Posts Tagged ‘beer-swilling jocks


Men, Males and Bitches – The SLickTiger Guide To Guys

If I had a buck for every time I’ve heard men complain about how complicated women are, I swear, I’d be living on a 300ft yacht, anchored off the coast of the Caribbean, sipping expensive champagne and working earnestly on my tan and that novel I’ve been planning.



However, the opposite is also true – men are equally as complicated as women, if not more so in some circumstances.

Gone are the days of our grandparents where there were stringent guidelines in place that dictated the duties and behaviour of men and women in society. These days anything goes which, don’t get me wrong, I think is a great thing, but has sadly also lead to both men and women losing their way and experiencing mounting frustration when it comes to not only figuring the opposite sex out, but figuring themselves out as well.

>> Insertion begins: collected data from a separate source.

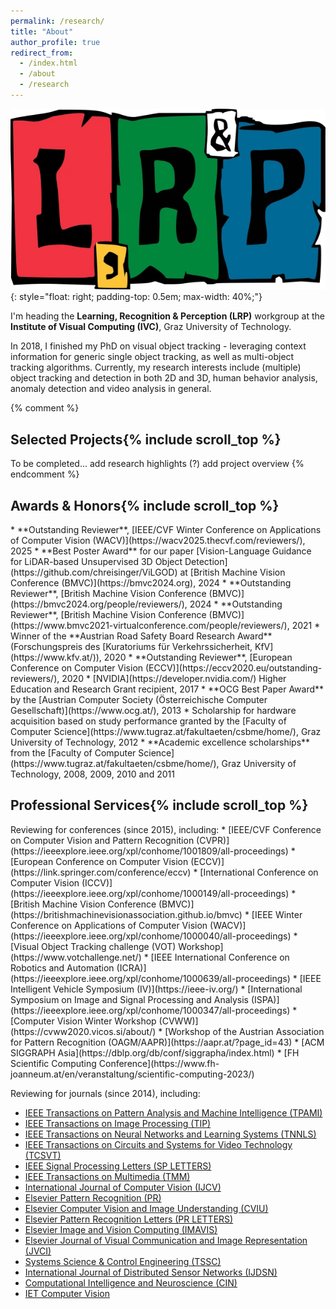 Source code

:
 ```yaml
---
permalink: /research/
title: "About"
author_profile: true
redirect_from: 
  - /index.html
  - /about
  - /research
---
```


![LRS](/images/lrp.webp){: style="float: right; padding-top: 0.5em; max-width: 40%;"}

I'm heading the __Learning, Recognition & Perception (LRP)__ workgroup at the __Institute of Visual Computing (IVC)__, Graz University of Technology.

In 2018, I finished my PhD on visual object tracking - leveraging context information for generic single object tracking, as well as multi-object tracking algorithms.
Currently, my research interests include (multiple) object tracking and detection in both 2D and 3D, human behavior analysis, anomaly detection and video analysis in general.

{% comment %}
<h2>Selected Projects{% include scroll_top %}</h2>
To be completed...
add research highlights (?)
add project overview
{% endcomment %}


<h2>Awards & Honors{% include scroll_top %}</h2>
* **Outstanding Reviewer**, [IEEE/CVF Winter Conference on Applications of Computer Vision (WACV)](https://wacv2025.thecvf.com/reviewers/), 2025
* **Best Poster Award** for our paper [Vision-Language Guidance for LiDAR-based Unsupervised 3D Object Detection](https://github.com/chreisinger/ViLGOD) at [British Machine Vision Conference (BMVC)](https://bmvc2024.org), 2024
* **Outstanding Reviewer**, [British Machine Vision Conference (BMVC)](https://bmvc2024.org/people/reviewers/), 2024
* **Outstanding Reviewer**, [British Machine Vision Conference (BMVC)](https://www.bmvc2021-virtualconference.com/people/reviewers/), 2021
* Winner of the **Austrian Road Safety Board Research Award** (Forschungspreis des [Kuratoriums f&uuml;r Verkehrssicherheit, KfV](https://www.kfv.at/)), 2020
* **Outstanding Reviewer**, [European Conference on Computer Vision (ECCV)](https://eccv2020.eu/outstanding-reviewers/), 2020
* [NVIDIA](https://developer.nvidia.com/) Higher Education and Research Grant recipient, 2017
* **OCG Best Paper Award** by the [Austrian Computer Society (&Ouml;sterreichische Computer Gesellschaft)](https://www.ocg.at/), 2013
* Scholarship for hardware acquisition based on study performance granted by the [Faculty of Computer Science](https://www.tugraz.at/fakultaeten/csbme/home/), Graz University of Technology, 2012
* **Academic excellence scholarships** from the [Faculty of Computer Science](https://www.tugraz.at/fakultaeten/csbme/home/), Graz University of Technology, 2008, 2009, 2010 and 2011


<h2>Professional Services{% include scroll_top %}</h2>
<!-- Been there, done that 
CVPR 2015, 2016, 2017, 2018, 2019, 2021, 2022, 2023, 2024, 2025
BMVC 2021, 2024
ECCV 2016, 2018, 2020
ICCV 2017, 2019, 2023, 2025
IV 2023
ICRA 2020
WACV 2019, 2022, 2023, 2024, 2025, 2026
VOT 2021, 2022
CVWW 2019, 2020, 2022, 2023, 2024
-->
Reviewing for conferences (since 2015), including:
* [IEEE/CVF Conference on Computer Vision and Pattern Recognition (CVPR)](https://ieeexplore.ieee.org/xpl/conhome/1001809/all-proceedings)
* [European Conference on Computer Vision (ECCV)](https://link.springer.com/conference/eccv)
* [International Conference on Computer Vision (ICCV)](https://ieeexplore.ieee.org/xpl/conhome/1000149/all-proceedings)
* [British Machine Vision Conference (BMVC)](https://britishmachinevisionassociation.github.io/bmvc)
* [IEEE Winter Conference on Applications of Computer Vision (WACV)](https://ieeexplore.ieee.org/xpl/conhome/1000040/all-proceedings)
* [Visual Object Tracking challenge (VOT) Workshop](https://www.votchallenge.net/)
* [IEEE International Conference on Robotics and Automation (ICRA)](https://ieeexplore.ieee.org/xpl/conhome/1000639/all-proceedings)
* [IEEE Intelligent Vehicle Symposium (IV)](https://ieee-iv.org/)
* [International Symposium on Image and Signal Processing and Analysis (ISPA)](https://ieeexplore.ieee.org/xpl/conhome/1000347/all-proceedings)
* [Computer Vision Winter Workshop (CVWW)](https://cvww2020.vicos.si/about/)
* [Workshop of the Austrian Association for Pattern Recognition (OAGM/AAPR)](https://aapr.at/?page_id=43)
* [ACM SIGGRAPH Asia](https://dblp.org/db/conf/siggrapha/index.html)
* [FH Scientific Computing Conference](https://www.fh-joanneum.at/en/veranstaltung/scientific-computing-2023/)

Reviewing for journals (since 2014), including:
* [IEEE Transactions on Pattern Analysis and Machine Intelligence (TPAMI)](https://ieeexplore.ieee.org/xpl/RecentIssue.jsp?punumber=34)
* [IEEE Transactions on Image Processing (TIP)](https://ieeexplore.ieee.org/xpl/RecentIssue.jsp?punumber=83)
* [IEEE Transactions on Neural Networks and Learning Systems (TNNLS)](https://ieeexplore.ieee.org/xpl/RecentIssue.jsp?punumber=5962385)
* [IEEE Transactions on Circuits and Systems for Video Technology (TCSVT)](https://ieeexplore.ieee.org/xpl/RecentIssue.jsp?punumber=76)
* [IEEE Signal Processing Letters (SP LETTERS)](https://signalprocessingsociety.org/publications-resources/ieee-signal-processing-letters)
* [IEEE Transactions on Multimedia (TMM)](https://ieeexplore.ieee.org/xpl/RecentIssue.jsp?punumber=6046)
* [International Journal of Computer Vision (IJCV)](https://www.springer.com/journal/11263)
* [Elsevier Pattern Recognition (PR)](https://www.journals.elsevier.com/pattern-recognition)
* [Elsevier Computer Vision and Image Understanding (CVIU)](https://www.journals.elsevier.com/computer-vision-and-image-understanding)
* [Elsevier Pattern Recognition Letters (PR LETTERS)](https://www.journals.elsevier.com/pattern-recognition-letters)
* [Elsevier Image and Vision Computing (IMAVIS)](https://www.journals.elsevier.com/image-and-vision-computing)
* [Elsevier Journal of Visual Communication and Image Representation (JVCI)](https://www.journals.elsevier.com/journal-of-visual-communication-and-image-representation)
* [Systems Science & Control Engineering (TSSC)](https://www.tandfonline.com/action/journalInformation?journalCode=tssc20)
* [International Journal of Distributed Sensor Networks (IJDSN)](https://journals.sagepub.com/home/dsn)
* [Computational Intelligence and Neuroscience (CIN)](https://www.hindawi.com/journals/cin)
* [IET Computer Vision](https://ieeexplore.ieee.org/xpl/RecentIssue.jsp?punumber=4159597)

The changing roles of men and women in this fucked up world is a subject I think about often when I’m people-watching or engaging with people in social circumstances and one that lead me into a conversation about guys with my girlfriend last night where a sudden epiphany struck me.

I believe that the broad category of ‘guys’ can be broken down into three basic sub-categories into which almost any guy you meet will fit perfectly, and those categories are ‘Men’, ‘Males’ and ‘Bitches’.

This lightbulb moment is inspired by nothing more than the observations I have made over the last 26 years of being alive, and spurred on by the fact that I love nothing more than to engage with, observe and try and carefully take people apart to figure out what makes them tick.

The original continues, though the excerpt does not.